Supplied data:
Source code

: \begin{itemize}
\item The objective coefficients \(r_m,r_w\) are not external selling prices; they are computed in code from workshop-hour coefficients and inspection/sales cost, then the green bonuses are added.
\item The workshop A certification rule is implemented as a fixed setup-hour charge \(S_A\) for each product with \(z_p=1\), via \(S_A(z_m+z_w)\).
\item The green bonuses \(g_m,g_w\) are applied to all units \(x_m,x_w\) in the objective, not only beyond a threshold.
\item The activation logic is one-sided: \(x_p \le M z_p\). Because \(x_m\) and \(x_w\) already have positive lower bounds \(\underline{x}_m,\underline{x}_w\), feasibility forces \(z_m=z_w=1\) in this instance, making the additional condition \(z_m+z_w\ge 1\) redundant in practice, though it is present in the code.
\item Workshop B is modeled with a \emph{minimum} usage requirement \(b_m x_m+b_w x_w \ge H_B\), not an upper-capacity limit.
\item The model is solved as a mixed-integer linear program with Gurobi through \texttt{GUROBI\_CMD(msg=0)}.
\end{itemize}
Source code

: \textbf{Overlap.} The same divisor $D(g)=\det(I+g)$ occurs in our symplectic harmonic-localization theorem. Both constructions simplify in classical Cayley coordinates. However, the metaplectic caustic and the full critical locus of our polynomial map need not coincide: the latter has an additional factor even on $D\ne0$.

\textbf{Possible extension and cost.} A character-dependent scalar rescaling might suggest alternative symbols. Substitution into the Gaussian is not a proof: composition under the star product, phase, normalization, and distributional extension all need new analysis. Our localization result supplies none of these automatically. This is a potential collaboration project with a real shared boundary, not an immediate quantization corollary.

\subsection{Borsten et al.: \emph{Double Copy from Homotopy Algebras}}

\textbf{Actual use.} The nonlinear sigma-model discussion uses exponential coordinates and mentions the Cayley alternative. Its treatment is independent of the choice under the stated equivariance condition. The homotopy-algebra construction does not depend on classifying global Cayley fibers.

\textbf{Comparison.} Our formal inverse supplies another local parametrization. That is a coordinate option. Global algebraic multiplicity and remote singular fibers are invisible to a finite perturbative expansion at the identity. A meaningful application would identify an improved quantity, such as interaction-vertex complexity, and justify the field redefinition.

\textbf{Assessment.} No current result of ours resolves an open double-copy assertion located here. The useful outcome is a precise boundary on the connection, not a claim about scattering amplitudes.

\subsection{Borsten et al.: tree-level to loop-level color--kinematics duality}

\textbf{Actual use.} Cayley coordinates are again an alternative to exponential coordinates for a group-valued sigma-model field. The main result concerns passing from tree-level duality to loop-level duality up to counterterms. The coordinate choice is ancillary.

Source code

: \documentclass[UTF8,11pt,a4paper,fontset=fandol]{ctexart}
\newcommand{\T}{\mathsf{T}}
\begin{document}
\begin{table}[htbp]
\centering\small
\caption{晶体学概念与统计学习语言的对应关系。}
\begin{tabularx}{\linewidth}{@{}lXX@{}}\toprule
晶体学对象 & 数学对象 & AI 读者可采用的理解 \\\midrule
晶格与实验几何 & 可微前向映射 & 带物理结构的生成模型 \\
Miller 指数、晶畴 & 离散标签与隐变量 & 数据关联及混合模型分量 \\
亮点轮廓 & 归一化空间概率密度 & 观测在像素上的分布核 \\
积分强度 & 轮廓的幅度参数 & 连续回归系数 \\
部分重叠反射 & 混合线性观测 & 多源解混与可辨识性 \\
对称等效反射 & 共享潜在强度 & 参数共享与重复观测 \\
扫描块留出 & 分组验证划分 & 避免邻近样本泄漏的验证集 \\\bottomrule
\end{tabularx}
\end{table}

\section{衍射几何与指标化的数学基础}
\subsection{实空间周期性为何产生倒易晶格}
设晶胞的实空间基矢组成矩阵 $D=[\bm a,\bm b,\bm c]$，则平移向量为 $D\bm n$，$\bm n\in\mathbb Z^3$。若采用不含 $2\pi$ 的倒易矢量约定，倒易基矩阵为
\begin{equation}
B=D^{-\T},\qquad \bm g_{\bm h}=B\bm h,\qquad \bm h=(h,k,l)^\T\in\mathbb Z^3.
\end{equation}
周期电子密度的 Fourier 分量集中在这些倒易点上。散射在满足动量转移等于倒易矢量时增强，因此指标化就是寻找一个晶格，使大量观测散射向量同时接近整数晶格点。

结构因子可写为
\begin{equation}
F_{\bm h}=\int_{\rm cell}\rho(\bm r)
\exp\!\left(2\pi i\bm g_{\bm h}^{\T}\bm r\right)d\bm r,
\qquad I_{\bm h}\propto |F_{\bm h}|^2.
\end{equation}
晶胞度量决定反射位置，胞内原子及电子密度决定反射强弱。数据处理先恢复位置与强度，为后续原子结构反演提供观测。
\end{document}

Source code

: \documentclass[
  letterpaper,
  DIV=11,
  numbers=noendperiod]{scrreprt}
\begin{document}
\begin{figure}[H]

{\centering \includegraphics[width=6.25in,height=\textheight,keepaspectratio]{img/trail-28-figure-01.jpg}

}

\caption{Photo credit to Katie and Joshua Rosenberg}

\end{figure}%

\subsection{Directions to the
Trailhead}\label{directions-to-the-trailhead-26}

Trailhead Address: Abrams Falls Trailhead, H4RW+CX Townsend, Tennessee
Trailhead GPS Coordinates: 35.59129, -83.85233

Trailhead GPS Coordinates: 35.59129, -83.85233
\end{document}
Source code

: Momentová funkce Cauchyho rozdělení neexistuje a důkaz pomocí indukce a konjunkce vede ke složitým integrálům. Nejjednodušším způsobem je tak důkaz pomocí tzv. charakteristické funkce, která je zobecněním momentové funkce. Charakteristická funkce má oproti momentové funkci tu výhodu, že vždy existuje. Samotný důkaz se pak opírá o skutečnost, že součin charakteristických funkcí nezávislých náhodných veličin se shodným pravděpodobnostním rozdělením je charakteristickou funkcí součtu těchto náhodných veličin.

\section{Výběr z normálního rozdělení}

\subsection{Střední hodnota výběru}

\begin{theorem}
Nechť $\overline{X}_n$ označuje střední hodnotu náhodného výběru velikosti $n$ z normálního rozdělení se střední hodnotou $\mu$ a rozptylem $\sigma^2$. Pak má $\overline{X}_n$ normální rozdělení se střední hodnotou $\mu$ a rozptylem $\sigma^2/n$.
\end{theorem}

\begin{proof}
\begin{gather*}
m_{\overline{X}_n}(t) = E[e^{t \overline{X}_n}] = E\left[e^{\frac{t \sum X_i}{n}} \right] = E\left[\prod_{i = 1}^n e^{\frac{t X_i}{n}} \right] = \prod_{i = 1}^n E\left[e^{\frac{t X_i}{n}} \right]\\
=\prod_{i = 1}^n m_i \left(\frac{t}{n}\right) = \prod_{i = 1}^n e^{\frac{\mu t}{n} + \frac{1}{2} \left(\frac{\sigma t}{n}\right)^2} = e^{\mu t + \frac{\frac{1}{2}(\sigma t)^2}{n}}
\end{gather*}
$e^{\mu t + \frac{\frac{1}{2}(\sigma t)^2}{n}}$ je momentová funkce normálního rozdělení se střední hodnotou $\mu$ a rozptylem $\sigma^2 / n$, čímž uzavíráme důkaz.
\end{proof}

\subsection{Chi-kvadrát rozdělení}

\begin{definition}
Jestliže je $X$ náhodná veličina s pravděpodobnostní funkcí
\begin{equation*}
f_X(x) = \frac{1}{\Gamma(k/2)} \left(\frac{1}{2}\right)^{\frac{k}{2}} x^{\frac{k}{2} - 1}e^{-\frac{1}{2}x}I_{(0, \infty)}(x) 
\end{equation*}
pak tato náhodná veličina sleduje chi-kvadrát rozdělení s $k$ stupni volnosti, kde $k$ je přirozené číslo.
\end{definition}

What you are asked to do:
If a line in the data above contains "veličina", return that line.

Response:
Jestliže je $X$ náhodná veličina s pravděpodobnostní funkcí
pak tato náhodná veličina sleduje chi-kvadrát rozdělení s $k$ stupni volnosti, kde $k$ je přirozené číslo.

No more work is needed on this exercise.